Conversion of string constant to numeric value using C

Conversion of string constant to numeric value using C - c

I have written a C program which uses two different algorithms to convert a string constant representing a numeric value to its integer value. For some reasons, the first algorithm, atoi(), doesn't execute properly on large values, while the second algorithm, atoi_imp(), works fine. Is this an optimization issue or some other error?

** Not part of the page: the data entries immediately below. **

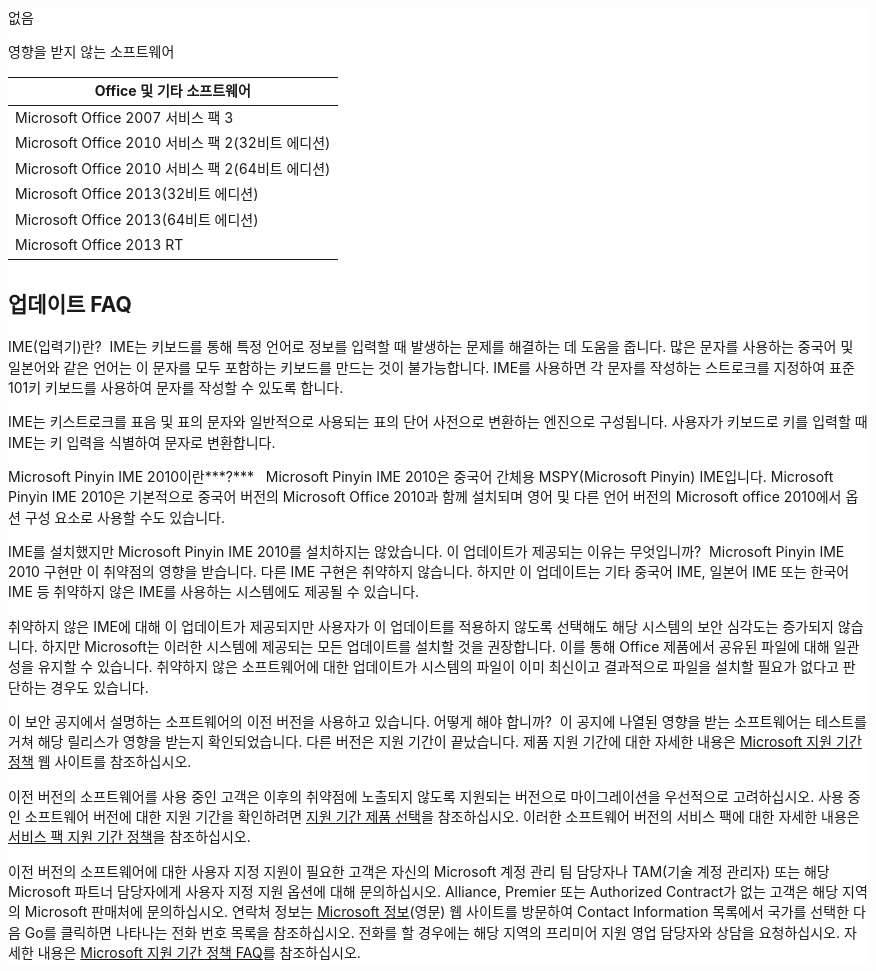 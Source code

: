 <td style="border:1px solid black;">
없음
</td>
</tr>
</table>
 
영향을 받지 않는 소프트웨어

| Office 및 기타 소프트웨어                        |
|--------------------------------------------------|
| Microsoft Office 2007 서비스 팩 3                |
| Microsoft Office 2010 서비스 팩 2(32비트 에디션) |
| Microsoft Office 2010 서비스 팩 2(64비트 에디션) |
| Microsoft Office 2013(32비트 에디션)             |
| Microsoft Office 2013(64비트 에디션)             |
| Microsoft Office 2013 RT                         |

업데이트 FAQ
------------

<span></span>
IME(입력기)란? 
IME는 키보드를 통해 특정 언어로 정보를 입력할 때 발생하는 문제를 해결하는 데 도움을 줍니다. 많은 문자를 사용하는 중국어 및 일본어와 같은 언어는 이 문자를 모두 포함하는 키보드를 만드는 것이 불가능합니다. IME를 사용하면 각 문자를 작성하는 스트로크를 지정하여 표준 101키 키보드를 사용하여 문자를 작성할 수 있도록 합니다.

IME는 키스트로크를 표음 및 표의 문자와 일반적으로 사용되는 표의 단어 사전으로 변환하는 엔진으로 구성됩니다. 사용자가 키보드로 키를 입력할 때 IME는 키 입력을 식별하여 문자로 변환합니다.

Microsoft Pinyin IME 2010이란***?***  
Microsoft Pinyin IME 2010은 중국어 간체용 MSPY(Microsoft Pinyin) IME입니다. Microsoft Pinyin IME 2010은 기본적으로 중국어 버전의 Microsoft Office 2010과 함께 설치되며 영어 및 다른 언어 버전의 Microsoft office 2010에서 옵션 구성 요소로 사용할 수도 있습니다.

IME를 설치했지만 Microsoft Pinyin IME 2010를 설치하지는 않았습니다. 이 업데이트가 제공되는 이유는 무엇입니까? 
Microsoft Pinyin IME 2010 구현만 이 취약점의 영향을 받습니다. 다른 IME 구현은 취약하지 않습니다. 하지만 이 업데이트는 기타 중국어 IME, 일본어 IME 또는 한국어 IME 등 취약하지 않은 IME를 사용하는 시스템에도 제공될 수 있습니다.

취약하지 않은 IME에 대해 이 업데이트가 제공되지만 사용자가 이 업데이트를 적용하지 않도록 선택해도 해당 시스템의 보안 심각도는 증가되지 않습니다. 하지만 Microsoft는 이러한 시스템에 제공되는 모든 업데이트를 설치할 것을 권장합니다. 이를 통해 Office 제품에서 공유된 파일에 대해 일관성을 유지할 수 있습니다. 취약하지 않은 소프트웨어에 대한 업데이트가 시스템의 파일이 이미 최신이고 결과적으로 파일을 설치할 필요가 없다고 판단하는 경우도 있습니다.

이 보안 공지에서 설명하는 소프트웨어의 이전 버전을 사용하고 있습니다. 어떻게 해야 합니까? 
이 공지에 나열된 영향을 받는 소프트웨어는 테스트를 거쳐 해당 릴리스가 영향을 받는지 확인되었습니다. 다른 버전은 지원 기간이 끝났습니다. 제품 지원 기간에 대한 자세한 내용은 [Microsoft 지원 기간 정책](http://go.microsoft.com/fwlink/?linkid=21742) 웹 사이트를 참조하십시오.

이전 버전의 소프트웨어를 사용 중인 고객은 이후의 취약점에 노출되지 않도록 지원되는 버전으로 마이그레이션을 우선적으로 고려하십시오. 사용 중인 소프트웨어 버전에 대한 지원 기간을 확인하려면 [지원 기간 제품 선택](http://go.microsoft.com/fwlink/?linkid=169555)을 참조하십시오. 이러한 소프트웨어 버전의 서비스 팩에 대한 자세한 내용은 [서비스 팩 지원 기간 정책](http://support.microsoft.com/?ln=ko-kr&scid=gp%3b%5bln%5d%3blifecycle&x=13&y=15)을 참조하십시오.

이전 버전의 소프트웨어에 대한 사용자 지정 지원이 필요한 고객은 자신의 Microsoft 계정 관리 팀 담당자나 TAM(기술 계정 관리자) 또는 해당 Microsoft 파트너 담당자에게 사용자 지정 지원 옵션에 대해 문의하십시오. Alliance, Premier 또는 Authorized Contract가 없는 고객은 해당 지역의 Microsoft 판매처에 문의하십시오. 연락처 정보는 [Microsoft 정보](http://go.microsoft.com/fwlink/?linkid=33329)(영문) 웹 사이트를 방문하여 Contact Information 목록에서 국가를 선택한 다음 Go를 클릭하면 나타나는 전화 번호 목록을 참조하십시오. 전화를 할 경우에는 해당 지역의 프리미어 지원 영업 담당자와 상담을 요청하십시오. 자세한 내용은 [Microsoft 지원 기간 정책 FAQ](http://go.microsoft.com/fwlink/?linkid=169557)를 참조하십시오.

The problem is that the first function makes the program's process to terminate with an error.
#include <stdio.h>
#include <string.h>
unsigned long long int atoi(const char[]);
unsigned long long int atoi_imp(const char[]);
int main(void) {
printf("%llu\n", atoi("9417820179"));
printf("%llu\n", atoi_imp("9417820179"));
return 0;
}
unsigned long long int atoi(const char str[]) {
unsigned long long int i, j, power, num = 0;
for (i = strlen(str) - 1; i >= 0; --i) {
power = 1;
for (j = 0; j < strlen(str) - i - 1; ++j) {
power *= 10;
}
num += (str[i] - '0') * power;
}
return num;
}
unsigned long long int atoi_imp(const char str[]) {
unsigned long long int i, num = 0;
for (i = 0; str[i] >= '0' && str[i] <= '9'; ++i) {
num = num * 10 + (str[i] - '0');
}
return num;
}

atoi is part of C standard library, with signature int atoi(const char *);.
You are declaring that a function with that name exists, but give it different return type. Note that in C, function name is the only thing that matters, and the toolchain can only trust what you tell in the source code. If you lie to the compiler, like here, all bets are off.
You should select different name for your own implementation to avoid issues.
As researched by #pmg, C standard (link to C99.7.1.3) says, using names from C standard library for your own global symbols (functions or global variables) is explicitly Undefined Behavior. Beware of nasal demons!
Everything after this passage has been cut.